In response to investor demands, particularly from activist investor Trian Fund Management holding 1.8% of the company, Disney opted for the dividend. However, its modest nature prompts comparisons to more lucrative alternatives.
Within the same industry, Paramount Global (PARA) yields 1.39%, and Fox (FOXA) offers 1.76%. Venturing beyond, Pioneer Natural Resources (PXD) boasts the highest S&P 500 yield at 11.9%, accompanied by a 2.6% stock gain this year.
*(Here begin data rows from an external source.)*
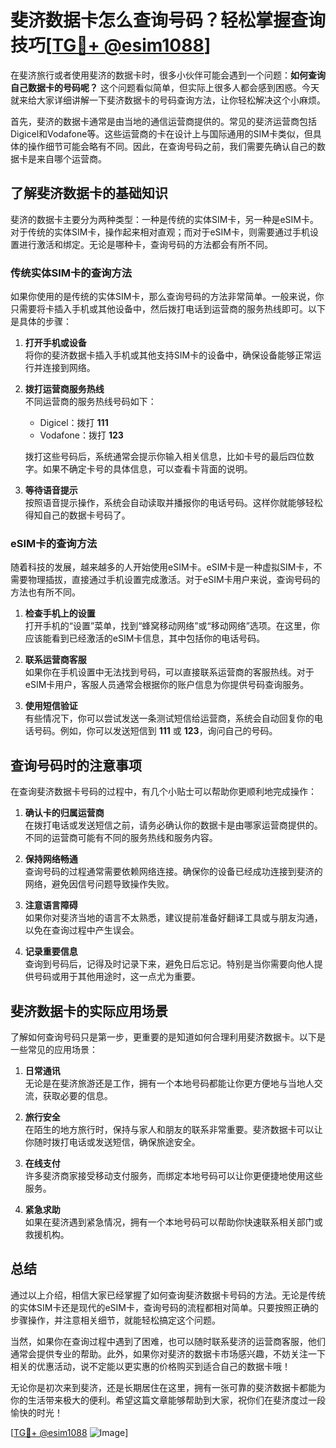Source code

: # 斐济数据卡怎么查询号码？轻松掌握查询技巧[[TG💪+ @esim1088](https://t.me/s/esim1088)]

在斐济旅行或者使用斐济的数据卡时，很多小伙伴可能会遇到一个问题：**如何查询自己数据卡的号码呢？** 这个问题看似简单，但实际上很多人都会感到困惑。今天就来给大家详细讲解一下斐济数据卡的号码查询方法，让你轻松解决这个小麻烦。

首先，斐济的数据卡通常是由当地的通信运营商提供的。常见的斐济运营商包括Digicel和Vodafone等。这些运营商的卡在设计上与国际通用的SIM卡类似，但具体的操作细节可能会略有不同。因此，在查询号码之前，我们需要先确认自己的数据卡是来自哪个运营商。

## 了解斐济数据卡的基础知识

斐济的数据卡主要分为两种类型：一种是传统的实体SIM卡，另一种是eSIM卡。对于传统的实体SIM卡，操作起来相对直观；而对于eSIM卡，则需要通过手机设置进行激活和绑定。无论是哪种卡，查询号码的方法都会有所不同。

### 传统实体SIM卡的查询方法

如果你使用的是传统的实体SIM卡，那么查询号码的方法非常简单。一般来说，你只需要将卡插入手机或其他设备中，然后拨打电话到运营商的服务热线即可。以下是具体的步骤：

1. **打开手机或设备**  
   将你的斐济数据卡插入手机或其他支持SIM卡的设备中，确保设备能够正常运行并连接到网络。

2. **拨打运营商服务热线**  
   不同运营商的服务热线号码如下：
   - Digicel：拨打 **111**
   - Vodafone：拨打 **123**

   拨打这些号码后，系统通常会提示你输入相关信息，比如卡号的最后四位数字。如果不确定卡号的具体信息，可以查看卡背面的说明。

3. **等待语音提示**  
   按照语音提示操作，系统会自动读取并播报你的电话号码。这样你就能够轻松得知自己的数据卡号码了。

### eSIM卡的查询方法

随着科技的发展，越来越多的人开始使用eSIM卡。eSIM卡是一种虚拟SIM卡，不需要物理插拔，直接通过手机设置完成激活。对于eSIM卡用户来说，查询号码的方法也有所不同。

1. **检查手机上的设置**  
   打开手机的“设置”菜单，找到“蜂窝移动网络”或“移动网络”选项。在这里，你应该能看到已经激活的eSIM卡信息，其中包括你的电话号码。

2. **联系运营商客服**  
   如果你在手机设置中无法找到号码，可以直接联系运营商的客服热线。对于eSIM卡用户，客服人员通常会根据你的账户信息为你提供号码查询服务。

3. **使用短信验证**  
   有些情况下，你可以尝试发送一条测试短信给运营商，系统会自动回复你的电话号码。例如，你可以发送短信到 **111** 或 **123**，询问自己的号码。

## 查询号码时的注意事项

在查询斐济数据卡号码的过程中，有几个小贴士可以帮助你更顺利地完成操作：

1. **确认卡的归属运营商**  
   在拨打电话或发送短信之前，请务必确认你的数据卡是由哪家运营商提供的。不同的运营商可能有不同的服务热线和服务内容。

2. **保持网络畅通**  
   查询号码的过程通常需要依赖网络连接。确保你的设备已经成功连接到斐济的网络，避免因信号问题导致操作失败。

3. **注意语言障碍**  
   如果你对斐济当地的语言不太熟悉，建议提前准备好翻译工具或与朋友沟通，以免在查询过程中产生误会。

4. **记录重要信息**  
   查询到号码后，记得及时记录下来，避免日后忘记。特别是当你需要向他人提供号码或用于其他用途时，这一点尤为重要。

## 斐济数据卡的实际应用场景

了解如何查询号码只是第一步，更重要的是知道如何合理利用斐济数据卡。以下是一些常见的应用场景：

1. **日常通讯**  
   无论是在斐济旅游还是工作，拥有一个本地号码都能让你更方便地与当地人交流，获取必要的信息。

2. **旅行安全**  
   在陌生的地方旅行时，保持与家人和朋友的联系非常重要。斐济数据卡可以让你随时拨打电话或发送短信，确保旅途安全。

3. **在线支付**  
   许多斐济商家接受移动支付服务，而绑定本地号码可以让你更便捷地使用这些服务。

4. **紧急求助**  
   如果在斐济遇到紧急情况，拥有一个本地号码可以帮助你快速联系相关部门或救援机构。

## 总结

通过以上介绍，相信大家已经掌握了如何查询斐济数据卡号码的方法。无论是传统的实体SIM卡还是现代的eSIM卡，查询号码的流程都相对简单。只要按照正确的步骤操作，并注意相关细节，就能轻松搞定这个问题。

当然，如果你在查询过程中遇到了困难，也可以随时联系斐济的运营商客服，他们通常会提供专业的帮助。此外，如果你对斐济的数据卡市场感兴趣，不妨关注一下相关的优惠活动，说不定能以更实惠的价格购买到适合自己的数据卡哦！

无论你是初次来到斐济，还是长期居住在这里，拥有一张可靠的斐济数据卡都能为你的生活带来极大的便利。希望这篇文章能够帮助到大家，祝你们在斐济度过一段愉快的时光！

[[TG💪+ @esim1088](https://t.me/s/esim1088) ![Image](https://i.postimg.cc/4NQfJmqS/Snipaste-2025-05-13-00-14-12.png)]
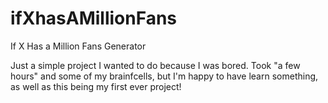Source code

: # ifXhasAMillionFans
If X Has a Million Fans Generator

Just a simple project I wanted to do because I was bored. Took "a few hours" and some of my brainfcells, but I'm happy to have learn something, as well as this being my first ever project!
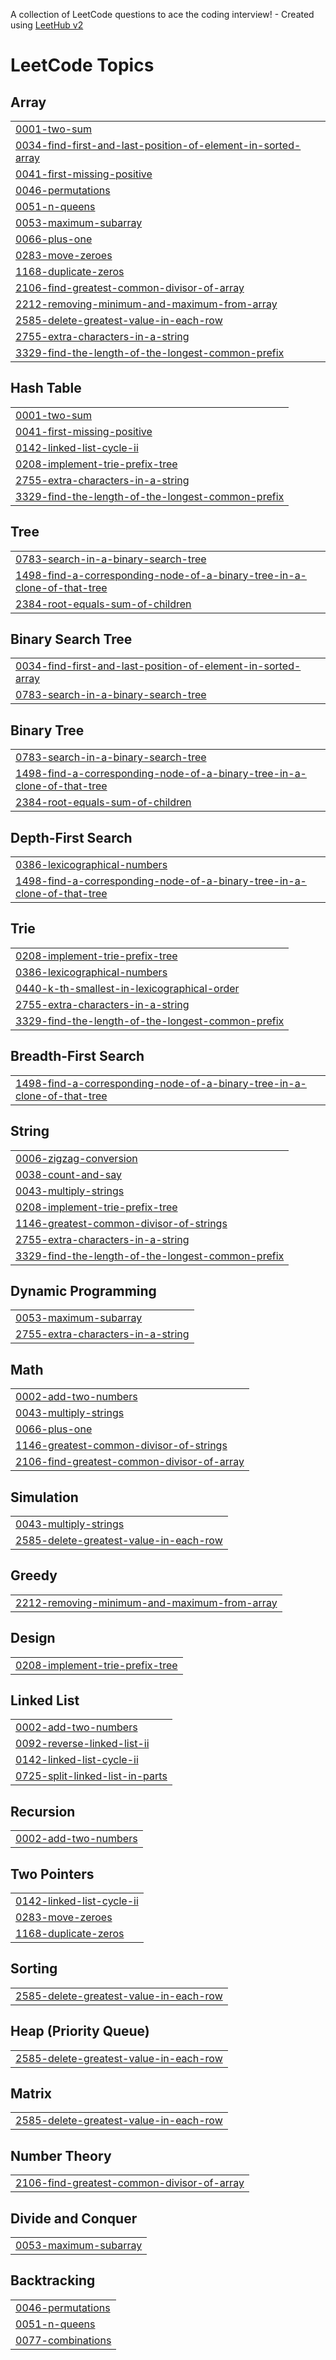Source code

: A collection of LeetCode questions to ace the coding interview! - Created using [LeetHub v2](https://github.com/arunbhardwaj/LeetHub-2.0)
<!---LeetCode Topics Start-->
# LeetCode Topics
## Array
|  |
| ------- |
| [0001-two-sum](https://github.com/riki47/LeetCode/tree/master/0001-two-sum) |
| [0034-find-first-and-last-position-of-element-in-sorted-array](https://github.com/riki47/LeetCode/tree/master/0034-find-first-and-last-position-of-element-in-sorted-array) |
| [0041-first-missing-positive](https://github.com/riki47/LeetCode/tree/master/0041-first-missing-positive) |
| [0046-permutations](https://github.com/riki47/LeetCode/tree/master/0046-permutations) |
| [0051-n-queens](https://github.com/riki47/LeetCode/tree/master/0051-n-queens) |
| [0053-maximum-subarray](https://github.com/riki47/LeetCode/tree/master/0053-maximum-subarray) |
| [0066-plus-one](https://github.com/riki47/LeetCode/tree/master/0066-plus-one) |
| [0283-move-zeroes](https://github.com/riki47/LeetCode/tree/master/0283-move-zeroes) |
| [1168-duplicate-zeros](https://github.com/riki47/LeetCode/tree/master/1168-duplicate-zeros) |
| [2106-find-greatest-common-divisor-of-array](https://github.com/riki47/LeetCode/tree/master/2106-find-greatest-common-divisor-of-array) |
| [2212-removing-minimum-and-maximum-from-array](https://github.com/riki47/LeetCode/tree/master/2212-removing-minimum-and-maximum-from-array) |
| [2585-delete-greatest-value-in-each-row](https://github.com/riki47/LeetCode/tree/master/2585-delete-greatest-value-in-each-row) |
| [2755-extra-characters-in-a-string](https://github.com/riki47/LeetCode/tree/master/2755-extra-characters-in-a-string) |
| [3329-find-the-length-of-the-longest-common-prefix](https://github.com/riki47/LeetCode/tree/master/3329-find-the-length-of-the-longest-common-prefix) |
## Hash Table
|  |
| ------- |
| [0001-two-sum](https://github.com/riki47/LeetCode/tree/master/0001-two-sum) |
| [0041-first-missing-positive](https://github.com/riki47/LeetCode/tree/master/0041-first-missing-positive) |
| [0142-linked-list-cycle-ii](https://github.com/riki47/LeetCode/tree/master/0142-linked-list-cycle-ii) |
| [0208-implement-trie-prefix-tree](https://github.com/riki47/LeetCode/tree/master/0208-implement-trie-prefix-tree) |
| [2755-extra-characters-in-a-string](https://github.com/riki47/LeetCode/tree/master/2755-extra-characters-in-a-string) |
| [3329-find-the-length-of-the-longest-common-prefix](https://github.com/riki47/LeetCode/tree/master/3329-find-the-length-of-the-longest-common-prefix) |
## Tree
|  |
| ------- |
| [0783-search-in-a-binary-search-tree](https://github.com/riki47/LeetCode/tree/master/0783-search-in-a-binary-search-tree) |
| [1498-find-a-corresponding-node-of-a-binary-tree-in-a-clone-of-that-tree](https://github.com/riki47/LeetCode/tree/master/1498-find-a-corresponding-node-of-a-binary-tree-in-a-clone-of-that-tree) |
| [2384-root-equals-sum-of-children](https://github.com/riki47/LeetCode/tree/master/2384-root-equals-sum-of-children) |
## Binary Search Tree
|  |
| ------- |
| [0034-find-first-and-last-position-of-element-in-sorted-array](https://github.com/riki47/LeetCode/tree/master/0034-find-first-and-last-position-of-element-in-sorted-array) |
| [0783-search-in-a-binary-search-tree](https://github.com/riki47/LeetCode/tree/master/0783-search-in-a-binary-search-tree) |
## Binary Tree
|  |
| ------- |
| [0783-search-in-a-binary-search-tree](https://github.com/riki47/LeetCode/tree/master/0783-search-in-a-binary-search-tree) |
| [1498-find-a-corresponding-node-of-a-binary-tree-in-a-clone-of-that-tree](https://github.com/riki47/LeetCode/tree/master/1498-find-a-corresponding-node-of-a-binary-tree-in-a-clone-of-that-tree) |
| [2384-root-equals-sum-of-children](https://github.com/riki47/LeetCode/tree/master/2384-root-equals-sum-of-children) |
## Depth-First Search
|  |
| ------- |
| [0386-lexicographical-numbers](https://github.com/riki47/LeetCode/tree/master/0386-lexicographical-numbers) |
| [1498-find-a-corresponding-node-of-a-binary-tree-in-a-clone-of-that-tree](https://github.com/riki47/LeetCode/tree/master/1498-find-a-corresponding-node-of-a-binary-tree-in-a-clone-of-that-tree) |
## Trie
|  |
| ------- |
| [0208-implement-trie-prefix-tree](https://github.com/riki47/LeetCode/tree/master/0208-implement-trie-prefix-tree) |
| [0386-lexicographical-numbers](https://github.com/riki47/LeetCode/tree/master/0386-lexicographical-numbers) |
| [0440-k-th-smallest-in-lexicographical-order](https://github.com/riki47/LeetCode/tree/master/0440-k-th-smallest-in-lexicographical-order) |
| [2755-extra-characters-in-a-string](https://github.com/riki47/LeetCode/tree/master/2755-extra-characters-in-a-string) |
| [3329-find-the-length-of-the-longest-common-prefix](https://github.com/riki47/LeetCode/tree/master/3329-find-the-length-of-the-longest-common-prefix) |
## Breadth-First Search
|  |
| ------- |
| [1498-find-a-corresponding-node-of-a-binary-tree-in-a-clone-of-that-tree](https://github.com/riki47/LeetCode/tree/master/1498-find-a-corresponding-node-of-a-binary-tree-in-a-clone-of-that-tree) |
## String
|  |
| ------- |
| [0006-zigzag-conversion](https://github.com/riki47/LeetCode/tree/master/0006-zigzag-conversion) |
| [0038-count-and-say](https://github.com/riki47/LeetCode/tree/master/0038-count-and-say) |
| [0043-multiply-strings](https://github.com/riki47/LeetCode/tree/master/0043-multiply-strings) |
| [0208-implement-trie-prefix-tree](https://github.com/riki47/LeetCode/tree/master/0208-implement-trie-prefix-tree) |
| [1146-greatest-common-divisor-of-strings](https://github.com/riki47/LeetCode/tree/master/1146-greatest-common-divisor-of-strings) |
| [2755-extra-characters-in-a-string](https://github.com/riki47/LeetCode/tree/master/2755-extra-characters-in-a-string) |
| [3329-find-the-length-of-the-longest-common-prefix](https://github.com/riki47/LeetCode/tree/master/3329-find-the-length-of-the-longest-common-prefix) |
## Dynamic Programming
|  |
| ------- |
| [0053-maximum-subarray](https://github.com/riki47/LeetCode/tree/master/0053-maximum-subarray) |
| [2755-extra-characters-in-a-string](https://github.com/riki47/LeetCode/tree/master/2755-extra-characters-in-a-string) |
## Math
|  |
| ------- |
| [0002-add-two-numbers](https://github.com/riki47/LeetCode/tree/master/0002-add-two-numbers) |
| [0043-multiply-strings](https://github.com/riki47/LeetCode/tree/master/0043-multiply-strings) |
| [0066-plus-one](https://github.com/riki47/LeetCode/tree/master/0066-plus-one) |
| [1146-greatest-common-divisor-of-strings](https://github.com/riki47/LeetCode/tree/master/1146-greatest-common-divisor-of-strings) |
| [2106-find-greatest-common-divisor-of-array](https://github.com/riki47/LeetCode/tree/master/2106-find-greatest-common-divisor-of-array) |
## Simulation
|  |
| ------- |
| [0043-multiply-strings](https://github.com/riki47/LeetCode/tree/master/0043-multiply-strings) |
| [2585-delete-greatest-value-in-each-row](https://github.com/riki47/LeetCode/tree/master/2585-delete-greatest-value-in-each-row) |
## Greedy
|  |
| ------- |
| [2212-removing-minimum-and-maximum-from-array](https://github.com/riki47/LeetCode/tree/master/2212-removing-minimum-and-maximum-from-array) |
## Design
|  |
| ------- |
| [0208-implement-trie-prefix-tree](https://github.com/riki47/LeetCode/tree/master/0208-implement-trie-prefix-tree) |
## Linked List
|  |
| ------- |
| [0002-add-two-numbers](https://github.com/riki47/LeetCode/tree/master/0002-add-two-numbers) |
| [0092-reverse-linked-list-ii](https://github.com/riki47/LeetCode/tree/master/0092-reverse-linked-list-ii) |
| [0142-linked-list-cycle-ii](https://github.com/riki47/LeetCode/tree/master/0142-linked-list-cycle-ii) |
| [0725-split-linked-list-in-parts](https://github.com/riki47/LeetCode/tree/master/0725-split-linked-list-in-parts) |
## Recursion
|  |
| ------- |
| [0002-add-two-numbers](https://github.com/riki47/LeetCode/tree/master/0002-add-two-numbers) |
## Two Pointers
|  |
| ------- |
| [0142-linked-list-cycle-ii](https://github.com/riki47/LeetCode/tree/master/0142-linked-list-cycle-ii) |
| [0283-move-zeroes](https://github.com/riki47/LeetCode/tree/master/0283-move-zeroes) |
| [1168-duplicate-zeros](https://github.com/riki47/LeetCode/tree/master/1168-duplicate-zeros) |
## Sorting
|  |
| ------- |
| [2585-delete-greatest-value-in-each-row](https://github.com/riki47/LeetCode/tree/master/2585-delete-greatest-value-in-each-row) |
## Heap (Priority Queue)
|  |
| ------- |
| [2585-delete-greatest-value-in-each-row](https://github.com/riki47/LeetCode/tree/master/2585-delete-greatest-value-in-each-row) |
## Matrix
|  |
| ------- |
| [2585-delete-greatest-value-in-each-row](https://github.com/riki47/LeetCode/tree/master/2585-delete-greatest-value-in-each-row) |
## Number Theory
|  |
| ------- |
| [2106-find-greatest-common-divisor-of-array](https://github.com/riki47/LeetCode/tree/master/2106-find-greatest-common-divisor-of-array) |
## Divide and Conquer
|  |
| ------- |
| [0053-maximum-subarray](https://github.com/riki47/LeetCode/tree/master/0053-maximum-subarray) |
## Backtracking
|  |
| ------- |
| [0046-permutations](https://github.com/riki47/LeetCode/tree/master/0046-permutations) |
| [0051-n-queens](https://github.com/riki47/LeetCode/tree/master/0051-n-queens) |
| [0077-combinations](https://github.com/riki47/LeetCode/tree/master/0077-combinations) |
<!---LeetCode Topics End-->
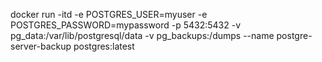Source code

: docker run -itd -e POSTGRES_USER=myuser -e POSTGRES_PASSWORD=mypassword -p 5432:5432 -v pg_data:/var/lib/postgresql/data -v pg_backups:/dumps --name postgre-server-backup postgres:latest
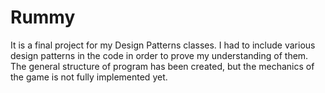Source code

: # Rummy
It is a final project for my Design Patterns classes.
I had to include various design patterns in the code in order to prove my understanding of them.
The general structure of program has been created, but the mechanics of the game is not fully implemented yet.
Walgreens Boots Alliance (WBA) provides a substantial 9.63% yield, albeit with a 45% decline in stock value in 2023.
For those seeking sizable dividends coupled with market-beating performance, CME Group (CME) stands out, with a 4.1% yield and a 31% stock increase this year.
In summary, while Disney’s dividend attempts to appease investors, it falls short in comparison to other S&P 500 options offering more attractive yields.